Questions Upon Questions: Although his date of birth and record are of some disputed, at a reported 40 years of age, Oron Kahlon at 40 came in as the eldest fighter in Contender Series history – the promotion billed him at 36. If Kahlon is indeed 36, the oldest DWCS fighter still did appear this season, as 39-year-old James Barnes fought and lost to Pedro Falcao on Week 8.

Prime Hunters: Fifteen victors came into their bouts at the age of 30 or older in Season 5, far more than Season 4’s total of nine. Of those 15, 12 earned slots on the UFC roster, plus one more for losing signee 30-year-old Candelario.

Barely Out of Diapers: Just like Season 4, one single 21-year-old prevailed during Season 5: Maheshate. He ties Cory McKenna as the fourth-youngest fighter by year of age to be signed for wins on DWCS.

You Gangly, Uncoordinated Winner: All five competitors that came into their bouts with a reach advantage over five inches prevailed this season. The longest reach differential came when Juan Puerta held 8.5 inches over Zhifa Shang, and he won by split verdict.

39 In Time: In 2020, the quickest finish of Season 4 came when Adrian Yanez knocked Brady Huang out in 39 seconds. This year, the fastest finish came at the guillotine choke of Mike Malott, who tapped Shimon Smotritsky in exactly 39 seconds as well. Neither are anywhere close to the record held by Alonzo Menifield’s eight-second win against Dashawn Boatwright in Season 2.

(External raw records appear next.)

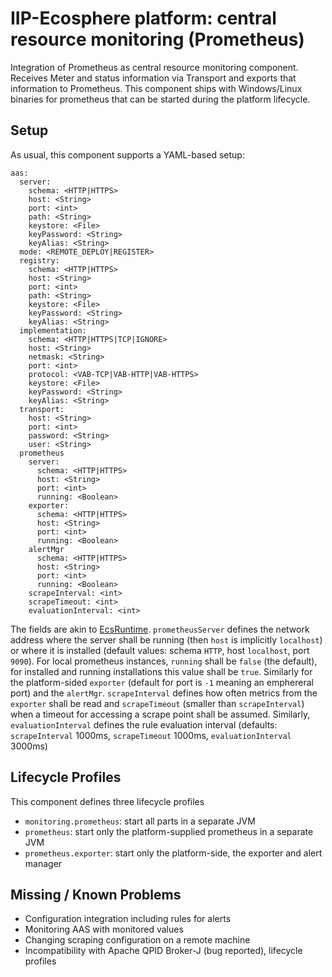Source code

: # IIP-Ecosphere platform: central resource monitoring (Prometheus)

Integration of Prometheus as central resource monitoring component. Receives Meter and status information via Transport  and exports that information to Prometheus. This component ships with Windows/Linux binaries for prometheus that can be started during the platform lifecycle.

## Setup

As usual, this component supports a YAML-based setup:

    aas:
      server:
        schema: <HTTP|HTTPS>
        host: <String>
        port: <int>
        path: <String>
        keystore: <File>
        keyPassword: <String>
        keyAlias: <String>
      mode: <REMOTE_DEPLOY|REGISTER>
      registry:
        schema: <HTTP|HTTPS>
        host: <String>
        port: <int>
        path: <String>
        keystore: <File>
        keyPassword: <String>
        keyAlias: <String>
      implementation:
        schema: <HTTP|HTTPS|TCP|IGNORE>
        host: <String>
        netmask: <String>
        port: <int>
        protocol: <VAB-TCP|VAB-HTTP|VAB-HTTPS>
        keystore: <File>
        keyPassword: <String>
        keyAlias: <String>
      transport:
        host: <String>
        port: <int>
        password: <String>
        user: <String>
      prometheus
        server:
          schema: <HTTP|HTTPS>
          host: <String>
          port: <int>
          running: <Boolean>
        exporter:
          schema: <HTTP|HTTPS>
          host: <String>
          port: <int>
          running: <Boolean>
        alertMgr
          schema: <HTTP|HTTPS>
          host: <String>
          port: <int>
          running: <Boolean>
        scrapeInterval: <int>
        scrapeTimeout: <int>
        evaluationInterval: <int>
        
The fields are akin to [EcsRuntime](https://github.com/iip-ecosphere/platform/tree/main/platform/resources/ecsRuntime). `prometheusServer` defines the network address where the server shall be running (then `host` is implicitly `localhost`) or where it is installed (default values: schema `HTTP`, host `localhost`, port `9090`). For local prometheus instances, `running` shall be `false` (the default), for installed and running installations this value shall be `true`. Similarly for the platform-sided `exporter` (default for port is `-1` meaning an emphereral port) and the `alertMgr`. `scrapeInterval` defines how often metrics from the `exporter` shall be read and `scrapeTimeout` (smaller than `scrapeInterval`) when a timeout for accessing a scrape point shall be assumed. Similarly, `evaluationInterval` defines the rule evaluation interval (defaults: `scrapeInterval` 1000ms, `scrapeTimeout` 1000ms, `evaluationInterval` 3000ms)

## Lifecycle Profiles

This component defines three lifecycle profiles

- `monitoring.prometheus`: start all parts in a separate JVM
- `prometheus`: start only the platform-supplied prometheus in a separate JVM
- `prometheus.exporter`: start only the platform-side, the exporter and alert manager
## Missing / Known Problems
- Configuration integration including rules for alerts
- Monitoring AAS with monitored values
- Changing scraping configuration on a remote machine
- Incompatibility with Apache QPID Broker-J (bug reported), lifecycle profiles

I’m Carryin’ the Wheel: In the final show of the season, Jonas Bilarinho nailed Canaan Kawaihae with a spinning wheel kick to get the win with a minute left in the match. His spinning wheel kick is the first in DWCS history, but he did not end up receiving a contract for his work.

Passing the Bar: For the first time in the history of the Contender Series, a fighter pulled off a kneebar. In the main event of Episode 9, Gadzhi Omargadzhiev snared the submission to get a victory against Jansey Silva, and picked up a contract in the process.

Twist and Pop: A new move for Contender Series fighters, recent UFC victor Albert Duraev made a splash by neck cranking Caio Bittencourt. Eighteen rear-naked chokes have occurred across the Contender Series, but none came by cranking the neck this way.

Blink It Out: Due to an eye poke 10 seconds into the third frame, the bout between Joanderson Sa de Brito and Diego Lopes went to the first technical decision in Contender Series history. Brito got his hand raised, and still managed to earn a UFC contract.

Never Say Never Again: Coming into their respective bouts in Season 5 of the Contender Series, 11 fighters had never been stopped, three had never suffered a knockout loss, and eight had never been beaten on the scorecards.